*DIRECTIONS FOR THIS TASK*
List each line of the data that holds the string "javac", please.

*MATERIAL PROVIDED*

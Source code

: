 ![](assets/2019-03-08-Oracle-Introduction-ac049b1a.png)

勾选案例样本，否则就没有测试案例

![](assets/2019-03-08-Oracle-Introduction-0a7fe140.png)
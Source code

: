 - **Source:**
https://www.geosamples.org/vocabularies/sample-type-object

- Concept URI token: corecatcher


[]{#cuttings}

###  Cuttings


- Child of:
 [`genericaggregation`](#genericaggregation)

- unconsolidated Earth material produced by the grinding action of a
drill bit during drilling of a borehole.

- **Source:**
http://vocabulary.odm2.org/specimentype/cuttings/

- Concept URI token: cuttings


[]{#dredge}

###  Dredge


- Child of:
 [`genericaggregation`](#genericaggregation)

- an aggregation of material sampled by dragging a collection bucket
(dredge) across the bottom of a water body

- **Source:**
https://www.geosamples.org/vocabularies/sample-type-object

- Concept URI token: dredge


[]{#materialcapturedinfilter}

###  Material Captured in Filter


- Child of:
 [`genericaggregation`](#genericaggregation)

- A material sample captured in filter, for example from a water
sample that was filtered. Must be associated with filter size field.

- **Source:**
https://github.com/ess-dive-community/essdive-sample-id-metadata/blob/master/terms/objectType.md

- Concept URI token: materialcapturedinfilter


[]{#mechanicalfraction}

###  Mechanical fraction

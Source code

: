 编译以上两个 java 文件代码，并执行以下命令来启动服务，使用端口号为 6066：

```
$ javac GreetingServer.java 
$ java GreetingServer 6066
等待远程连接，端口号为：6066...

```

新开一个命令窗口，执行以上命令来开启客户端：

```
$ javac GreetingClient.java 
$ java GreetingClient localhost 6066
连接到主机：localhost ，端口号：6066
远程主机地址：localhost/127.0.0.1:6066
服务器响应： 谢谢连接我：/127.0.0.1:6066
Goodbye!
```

*ANSWER SECTION*
$ javac GreetingServer.java 
$ javac GreetingClient.java 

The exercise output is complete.